Character Analysis
"A: Funny about my mother. All my life, from the time I was just a little kid, I thought of her as a sad person. I mean, the way some people are tall or fat or skinny. My father always seemed the stronger one. As if he was a bright color and she was a faded color. [...] But later, when I learned the truth about our lives, I found she was still sad. But strong, too. Not faded at all. It wasn't sadness so much as fear [...]" (26.1).
Louise Farmer, Adam's mother, is very, well, motherly. Although she becomes depressed after her family's relocation, she is still tender, comforting, and incredibly sentimental. Before she was lighthearted, always laughing at her husband's jokes and making Adam eat more to bulk him up. After the relocation, this freeness turned into nervousness. She watches Adam leave and waits for him to return, always anxious if he's even a minute late (10.16).

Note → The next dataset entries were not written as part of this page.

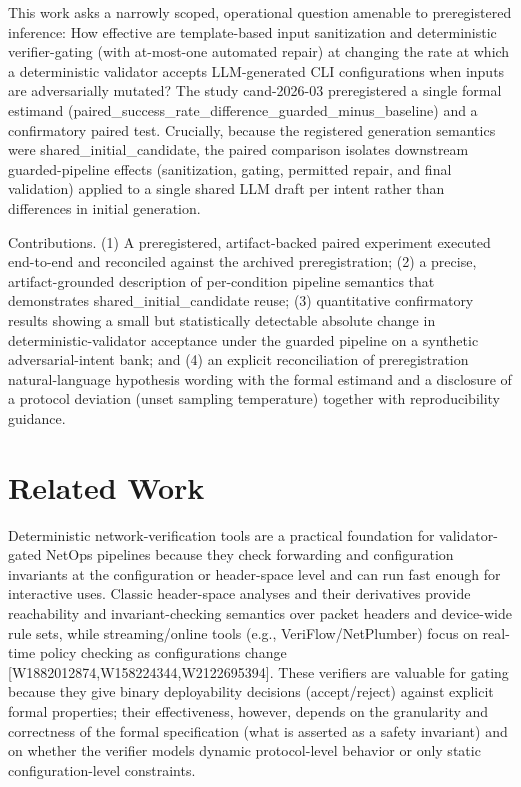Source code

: \documentclass[conference]{IEEEtran}
\begin{document}
This work asks a narrowly scoped, operational question amenable to preregistered inference: How effective are template-based input sanitization and deterministic verifier-gating (with at-most-one automated repair) at changing the rate at which a deterministic validator accepts LLM-generated CLI configurations when inputs are adversarially mutated? The study cand-2026-03 preregistered a single formal estimand (paired\_success\_rate\_difference\_guarded\_minus\_baseline) and a confirmatory paired test. Crucially, because the registered generation semantics were shared\_initial\_candidate, the paired comparison isolates downstream guarded-pipeline effects (sanitization, gating, permitted repair, and final validation) applied to a single shared LLM draft per intent rather than differences in initial generation.

Contributions. (1) A preregistered, artifact-backed paired experiment executed end-to-end and reconciled against the archived preregistration; (2) a precise, artifact-grounded description of per-condition pipeline semantics that demonstrates shared\_initial\_candidate reuse; (3) quantitative confirmatory results showing a small but statistically detectable absolute change in deterministic-validator acceptance under the guarded pipeline on a synthetic adversarial-intent bank; and (4) an explicit reconciliation of preregistration natural-language hypothesis wording with the formal estimand and a disclosure of a protocol deviation (unset sampling temperature) together with reproducibility guidance.

\section{Related Work}
Deterministic network-verification tools are a practical foundation for validator-gated NetOps pipelines because they check forwarding and configuration invariants at the configuration or header-space level and can run fast enough for interactive uses. Classic header-space analyses and their derivatives provide reachability and invariant-checking semantics over packet headers and device-wide rule sets, while streaming/online tools (e.g., VeriFlow/NetPlumber) focus on real-time policy checking as configurations change [W1882012874,W158224344,W2122695394]. These verifiers are valuable for gating because they give binary deployability decisions (accept/reject) against explicit formal properties; their effectiveness, however, depends on the granularity and correctness of the formal specification (what is asserted as a safety invariant) and on whether the verifier models dynamic protocol-level behavior or only static configuration-level constraints.
\end{document}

Louise surprises us a little by being somewhat rebellious against the Witness Re-Establishment Program. She speaks negatively about Mr. Grey and shows Adam some things from their past that she had boxed up in the cellar. Perhaps this is out of fear, but it reminds us – as Adam notes in the passage above – that she is strong.
Louise serves to show us what might become of Adam if nothing changes for him. Adam very quickly picks up his mother's fears of the Never Knows and her constant paranoia. If he were to grow up living a lie, hiding from the world, this is the life he could expect.
However, things do change. Over the course of the novel we find out that Louise was killed in a car accident. Well, maybe we shouldn't call it an "accident" since it seems pretty intentional.